Project Evo:  Intel And Microsoft Move To Create PCs That Excite!

Last week Intel and Microsoft announced a partnership to create a next generation of PCs that blended high design with concepts like Amazon Echo’s unique voice first interface into the next generation PC platform code named “Evo”. This highlights one of the big mistakes both companies made exiting the 1990s, they started taking PC for granted and most of their efforts to advance the platform were defunded as they turned PCs into a cash cow. The result of that strategy was the near collapse of the PC market last decade. But both firms, Intel with their 2-in-I efforts, and Microsoft with Surface, have slowing been putting resources back into creating excitement in the market and this has helped create some really interesting products like the Lenovo Yoga Book and the Microsoft Surface Book both of which showcased a massive amount of innovation in a segment that desperately needed it.

Let’s talk about making PCs cool again.

Pat Gelsinger’s PC Design Challenge

Pat is over running VMware now but when he was one of the most powerful folks at Intel he ran an effort which pitted PC designers against each other to create new amazing designs and products. The Pyramid design which is at the top of this column that came out of that effort was one of the most compelling even though I don’t think it ever made it to market. This effort, similar to what Intel and Microsoft launched with Evo, kept the industry focused on looking ahead and on creating products that were not only innovative to use but very attractive. They did keep this going into the 2000s but they really didn’t promote it much and the designs drifted toward ugly.

Ironically Apple was initially the only company that stayed focused on design once the intel program was scrapped only because Steve Jobs personally believed in the importance of products people lusted after as opposed to products that were cheaper and this focus was one of the reasons Apple did so well under Jobs.

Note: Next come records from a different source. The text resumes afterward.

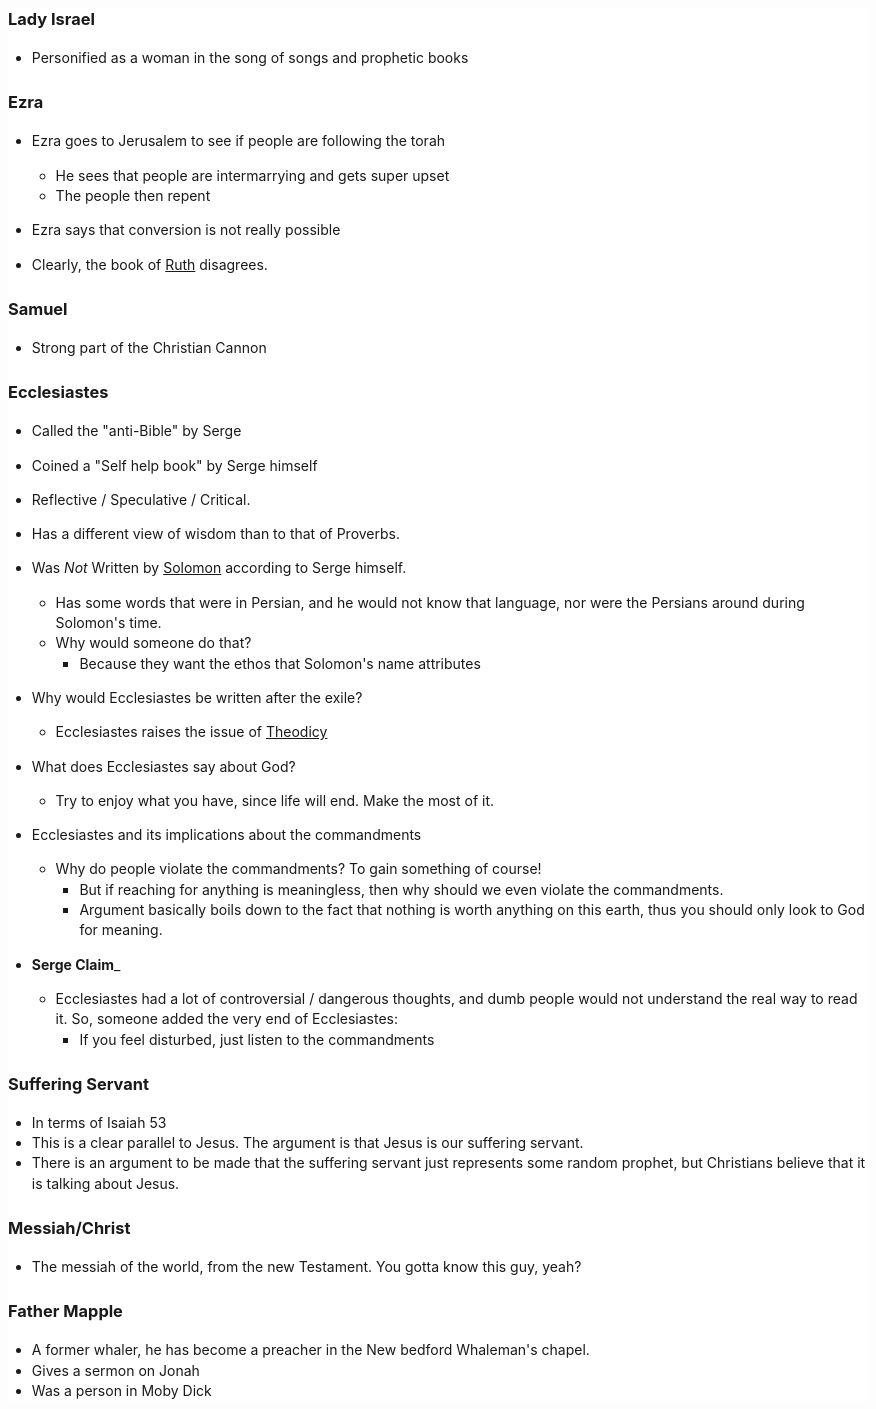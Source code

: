### Lady Israel
* Personified as a woman in the song of songs and prophetic books

### Ezra
* Ezra goes to Jerusalem to see if people are following the torah
  * He sees that people are intermarrying and gets super upset
  * The people then repent

* Ezra says that conversion is not really possible
* Clearly, the book of [Ruth](#Ruth) disagrees.

### Samuel
* Strong part of the Christian Cannon

### Ecclesiastes
* Called the "anti-Bible" by Serge
* Coined a "Self help book" by Serge himself
* Reflective / Speculative / Critical.
* Has a different view of wisdom than to that of Proverbs.
* Was *Not* Written by [Solomon](#Solomon) according to Serge himself.
  * Has some words that were in Persian, and he would not know that language, nor were the Persians around during Solomon's time.
  * Why would someone do that?
    * Because they want the ethos that Solomon's name attributes

* Why would Ecclesiastes be written after the exile?
  * Ecclesiastes raises the issue of [Theodicy](#Theodicy)
  
* What does Ecclesiastes say about God?
  * Try to enjoy what you have, since life will end. Make the most of it.

* Ecclesiastes and its implications about the commandments
  * Why do people violate the commandments? To gain something of course!
    * But if reaching for anything is meaningless, then why should we even violate the commandments.
    * Argument basically boils down to the fact that nothing is worth anything on this earth, thus you should only look to God for meaning.

* __Serge Claim___
  * Ecclesiastes had a lot of controversial / dangerous thoughts, and dumb people would not understand the real way to read it. So, someone added the very end of Ecclesiastes:
    * If you feel disturbed, just listen to the commandments
### Suffering Servant
* In terms of Isaiah 53
* This is a clear parallel to Jesus. The argument is that Jesus is our suffering servant.
* There is an argument to be made that the suffering servant just represents some random prophet, but Christians believe that it is talking about Jesus.

### Messiah/Christ
* The messiah of the world, from the new Testament. You gotta know this guy, yeah?

### Father Mapple
* A former whaler, he has become a preacher in the New bedford Whaleman's chapel.
* Gives a sermon on Jonah
* Was a person in Moby Dick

In the end, though, in my mind, it was Pat Gelsinger that got this right first, at least from Intel and Microsoft’s perspective, and his effort remains a showcase for what Evo should evolve to become.

Security

One aspect that won’t be the same is the extreme focus on security this round. Security, which was a relatively low priority in the 1990s, unfortunately, is now one of the biggest problems to overcome and Microsoft Hello and Intel’s security unit have been focused tightly on making it less of a problem. This means that the Evo class of PC will aggressively move away from easily hacked passwords to biometrics based on fingerprints, voices, or facial recognition. We’ve known that Passwords were inadequate since the 1960s and it continues to amaze me how long these things have hung in there.

A PC For The Future

These Evo PCs are expected to be designed for the future and embrace emerging and coming technologies like VR, AR, Mixed Reality, Artificial Intelligence, and the next generation of gaming aggressively. This means they will embrace improvements in processing power, graphics, and even how processing is done (like using neural networks) aggressively so that they can not only more easily morph into wide variety of things the user wants to do but become a precursor to the robotic assistants we are eventually going to end up with. Call it sort of a bridge category of PCs, not yet intelligent robots, but with many of the capabilities and initial personality aspects that those future robots will refine.

Wrapping Up: The Rebirth Of PCs

There is really no other way to put this better than saying Project Evo is effectively a collaboration to create the bridge between robots and current PCs. I also think we’ll see some amazing advancements on what PCs look like and this will lay the foundation to assure that the PCs in the 2020s won’t look anything like the PCs this decade and that it is efforts like that that are needed to bring PCs back to the devices to lust after they once were.